Recall that New Zealand uses a de
minimus minimis regime – no tariff or GST applies for imports where the total amount that would be collected is less than the cost of collecting the tariff. For most goods, that works out to a $400 threshold on purchases.
In some first-best world, in which tax collection at the border were effortless, there would be no GST threshold and all goods consumed in New Zealand would attract the same tax treatment, regardless of whether they were bought domestically or imported from abroad. In a world with collection costs, we trade off between the distortions caused where the absence of GST encourages more imports, and the distortions caused when the application of GST at the border introduces hassles that discourage consumers from importing when it would be efficient for them to import, or discourage foreign retailers from shipping to New Zealand. Bundled into all of that as well is that a very liberal importation regime can provide strong competitive pressures in sectors with weaker domestic competition.

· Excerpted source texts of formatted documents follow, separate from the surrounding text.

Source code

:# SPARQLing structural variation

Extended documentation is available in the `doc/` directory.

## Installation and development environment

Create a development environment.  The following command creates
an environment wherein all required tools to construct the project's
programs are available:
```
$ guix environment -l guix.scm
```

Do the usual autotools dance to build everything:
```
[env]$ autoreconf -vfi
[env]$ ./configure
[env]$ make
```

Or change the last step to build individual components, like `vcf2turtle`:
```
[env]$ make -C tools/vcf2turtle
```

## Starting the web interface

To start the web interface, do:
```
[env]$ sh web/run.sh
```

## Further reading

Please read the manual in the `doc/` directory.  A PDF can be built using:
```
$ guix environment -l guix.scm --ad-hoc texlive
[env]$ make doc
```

The Prime Minister suggested coordination through the OECD as potential solution. In that scheme, as best I understand it, anybody wishing to export to an OECD member would need to register with some agency and collect sales tax on behalf of the country to which the goods were being shipped. So Amazon, for example, would need to register, then pay GST to the New Zealand government on all shipments to New Zealand. Where New Zealand could never convince anybody else to collect taxes for New Zealand, the joint approach could have larger firms do so.

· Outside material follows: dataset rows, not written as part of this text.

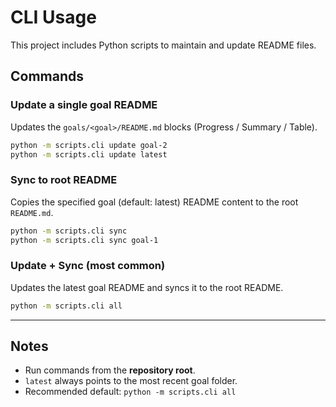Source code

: # CLI Usage

This project includes Python scripts to maintain and update README files.

## Commands

### Update a single goal README

Updates the `goals/<goal>/README.md` blocks (Progress / Summary / Table).

```bash
python -m scripts.cli update goal-2
python -m scripts.cli update latest
```

### Sync to root README

Copies the specified goal (default: latest) README content to the root `README.md`.

```bash
python -m scripts.cli sync
python -m scripts.cli sync goal-1
```

### Update + Sync (most common)

Updates the latest goal README and syncs it to the root README.

```bash
python -m scripts.cli all
```

---

## Notes

* Run commands from the **repository root**.
* `latest` always points to the most recent goal folder.
* Recommended default: `python -m scripts.cli all`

There are a few problems with this though.
First off, while big firms would do it, what are the odds that smaller US-based firms would want the hassle of dealing with a myriad of international tax rules? There are already plenty of American firms that don’t want to bother with international shipment – that’s why YouShop exists. More would stop shipping internationally. While it’s simple to say “tech will fix it” and that retailers would only need to put some product characteristics into an online form to figure out what tax applies, none of that is simple. Canada exempts kids’ clothes from GST but not adult clothes: do you know if your customer is a kid? The UK has weird delineations around what counts as which types of foods for tax purposes. I wonder how many Etsy sellers currently shipping internationally would still want to do that if they had to figure out exactly into which category their products fit, on pain of, well, pain if they got it wrong?

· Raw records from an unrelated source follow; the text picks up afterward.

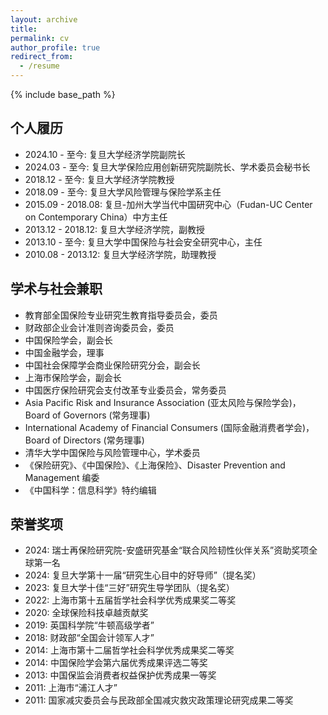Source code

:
 ```yaml
---
layout: archive
title: 
permalink: cv
author_profile: true
redirect_from:
  - /resume
---
```


{% include base_path %}

## 个人履历

* 2024.10 - 至今: 复旦大学经济学院副院长
* 2024.03 - 至今: 复旦大学保险应用创新研究院副院长、学术委员会秘书长
* 2018.12 - 至今: 复旦大学经济学院教授
* 2018.09 - 至今: 复旦大学风险管理与保险学系主任
* 2015.09 - 2018.08: 复旦-加州大学当代中国研究中心（Fudan-UC Center on Contemporary China）中方主任
* 2013.12 - 2018.12: 复旦大学经济学院，副教授
* 2013.10 - 至今: 复旦大学中国保险与社会安全研究中心，主任
* 2010.08 - 2013.12: 复旦大学经济学院，助理教授

## 学术与社会兼职

* 教育部全国保险专业研究生教育指导委员会，委员
* 财政部企业会计准则咨询委员会，委员
* 中国保险学会，副会长
* 中国金融学会，理事
* 中国社会保障学会商业保险研究分会，副会长
* 上海市保险学会，副会长
* 中国医疗保险研究会支付改革专业委员会，常务委员
* Asia Pacific Risk and Insurance Association (亚太风险与保险学会)，Board of Governors (常务理事)
* International Academy of Financial Consumers (国际金融消费者学会)，Board of Directors (常务理事)
* 清华大学中国保险与风险管理中心，学术委员
* 《保险研究》、《中国保险》、《上海保险》、Disaster Prevention and Management 编委
* 《中国科学：信息科学》特约编辑

## 荣誉奖项

* 2024: 瑞士再保险研究院-安盛研究基金“联合风险韧性伙伴关系”资助奖项全球第一名
* 2024: 复旦大学第十一届“研究生心目中的好导师”（提名奖）
* 2023: 复旦大学十佳“三好”研究生导学团队（提名奖）
* 2022: 上海市第十五届哲学社会科学优秀成果奖二等奖
* 2020: 全球保险科技卓越贡献奖
* 2019: 英国科学院“牛顿高级学者”
* 2018: 财政部“全国会计领军人才”
* 2014: 上海市第十二届哲学社会科学优秀成果奖二等奖
* 2014: 中国保险学会第六届优秀成果评选二等奖
* 2013: 中国保监会消费者权益保护优秀成果一等奖
* 2011: 上海市“浦江人才”
* 2011: 国家减灾委员会与民政部全国减灾救灾政策理论研究成果二等奖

It gets worse if subnational taxes also need be applied and collected. Canadian provinces vary in sales taxes. America has over 8000 different local taxation regimes, some of which issue 1,437-word memos on which kinds of ice-cream sandwiches are taxable and which kinds aren’t. It seems ridiculous to imagine that some simple “put in a few product details” form would solve this. If the US does move towards a harmonised interstate sales tax regime, things would be simpler, but we aren’t there yet.
And that leads into the second problem. New Zealand firms selling to NZ consumers have to deal with GST – which is pretty simple in the grand scheme of things. NZ firms selling directly by mail order to consumers abroad do not have to collect taxes on behalf of foreign governments. Do we really want a world in which would-be exporters from New Zealand need register with the OECD and figure out a pile of international tax issues to, say, ship a set of sheepskin slippers to somebody in the US?